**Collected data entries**
▬▬▬▬▬▬

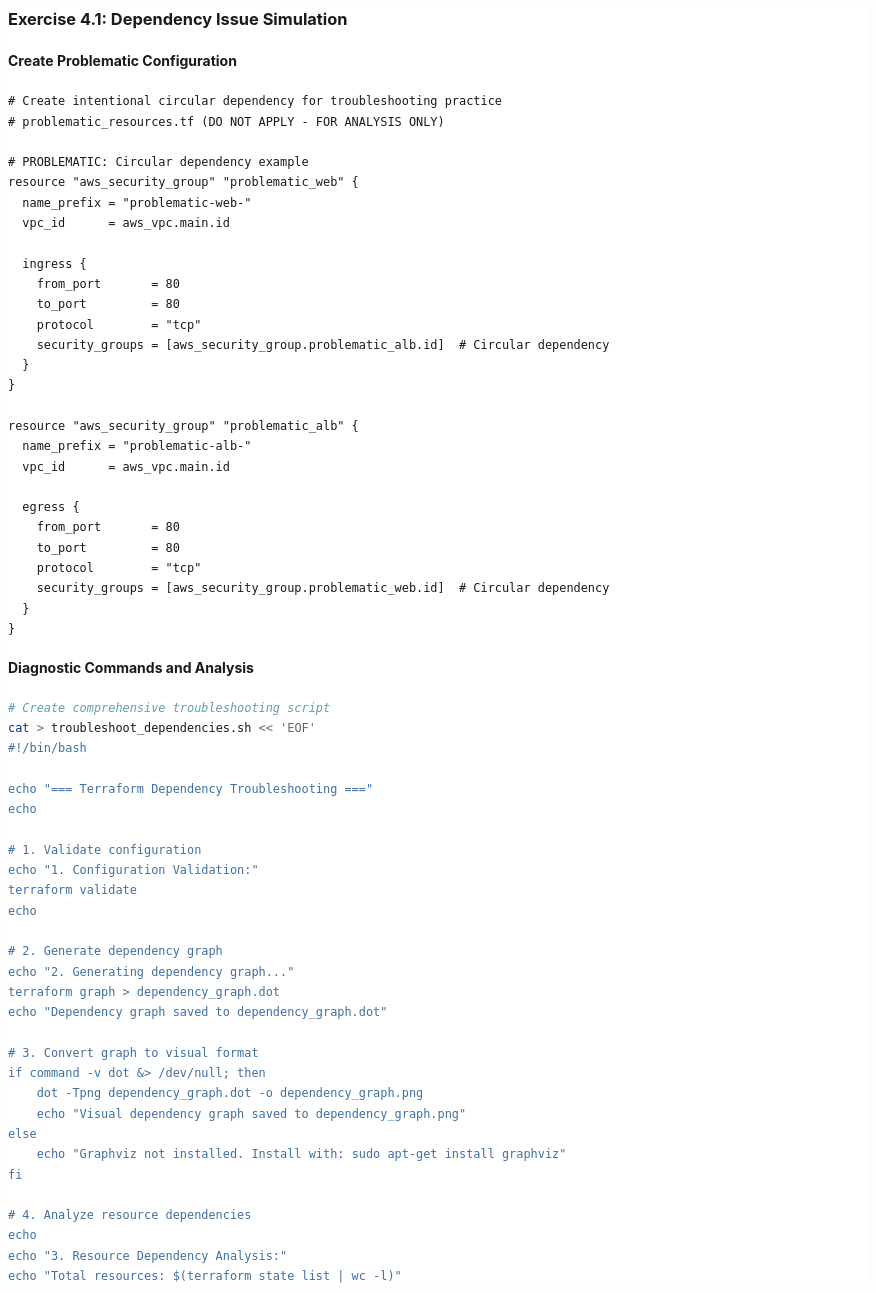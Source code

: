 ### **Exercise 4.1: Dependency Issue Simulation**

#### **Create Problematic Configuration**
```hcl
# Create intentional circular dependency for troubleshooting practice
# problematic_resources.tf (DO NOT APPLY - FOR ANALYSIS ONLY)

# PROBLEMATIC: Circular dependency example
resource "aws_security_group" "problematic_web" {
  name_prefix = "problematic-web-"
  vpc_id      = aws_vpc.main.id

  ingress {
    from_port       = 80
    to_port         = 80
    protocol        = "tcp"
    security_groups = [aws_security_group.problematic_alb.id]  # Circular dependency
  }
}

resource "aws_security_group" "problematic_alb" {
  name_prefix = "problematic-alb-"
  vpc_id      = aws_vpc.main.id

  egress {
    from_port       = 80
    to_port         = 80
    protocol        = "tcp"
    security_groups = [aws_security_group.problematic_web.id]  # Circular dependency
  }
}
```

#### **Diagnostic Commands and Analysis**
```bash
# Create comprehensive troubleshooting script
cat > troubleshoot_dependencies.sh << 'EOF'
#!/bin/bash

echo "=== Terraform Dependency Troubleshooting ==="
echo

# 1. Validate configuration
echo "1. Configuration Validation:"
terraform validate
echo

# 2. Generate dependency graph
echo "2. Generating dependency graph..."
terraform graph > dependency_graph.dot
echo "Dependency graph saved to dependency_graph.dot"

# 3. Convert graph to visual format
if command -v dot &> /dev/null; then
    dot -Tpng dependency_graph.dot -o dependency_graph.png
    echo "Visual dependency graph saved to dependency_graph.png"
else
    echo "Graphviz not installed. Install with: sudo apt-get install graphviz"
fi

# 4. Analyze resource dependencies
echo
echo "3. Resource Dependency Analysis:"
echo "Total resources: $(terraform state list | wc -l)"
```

▬▬▬▬▬▬

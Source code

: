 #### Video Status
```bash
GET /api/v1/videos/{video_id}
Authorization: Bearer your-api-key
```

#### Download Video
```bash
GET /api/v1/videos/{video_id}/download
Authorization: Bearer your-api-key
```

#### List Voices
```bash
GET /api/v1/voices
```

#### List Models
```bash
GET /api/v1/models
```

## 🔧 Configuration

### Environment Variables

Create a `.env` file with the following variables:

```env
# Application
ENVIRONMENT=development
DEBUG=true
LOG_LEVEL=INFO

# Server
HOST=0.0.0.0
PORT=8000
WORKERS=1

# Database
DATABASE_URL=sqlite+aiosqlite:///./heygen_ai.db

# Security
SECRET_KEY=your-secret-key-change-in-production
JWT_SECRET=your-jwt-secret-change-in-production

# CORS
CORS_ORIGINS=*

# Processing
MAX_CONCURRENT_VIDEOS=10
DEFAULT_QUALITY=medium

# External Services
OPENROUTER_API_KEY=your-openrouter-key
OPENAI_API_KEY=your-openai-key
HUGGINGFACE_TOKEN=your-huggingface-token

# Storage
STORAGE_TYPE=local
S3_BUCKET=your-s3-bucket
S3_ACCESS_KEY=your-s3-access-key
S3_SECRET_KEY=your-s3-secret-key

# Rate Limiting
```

▬▬▬▬▬▬

**Task details**
Please show the lines in the entries above that hold the string "production".

**Response below**
SECRET_KEY=your-secret-key-change-in-production
JWT_SECRET=your-jwt-secret-change-in-production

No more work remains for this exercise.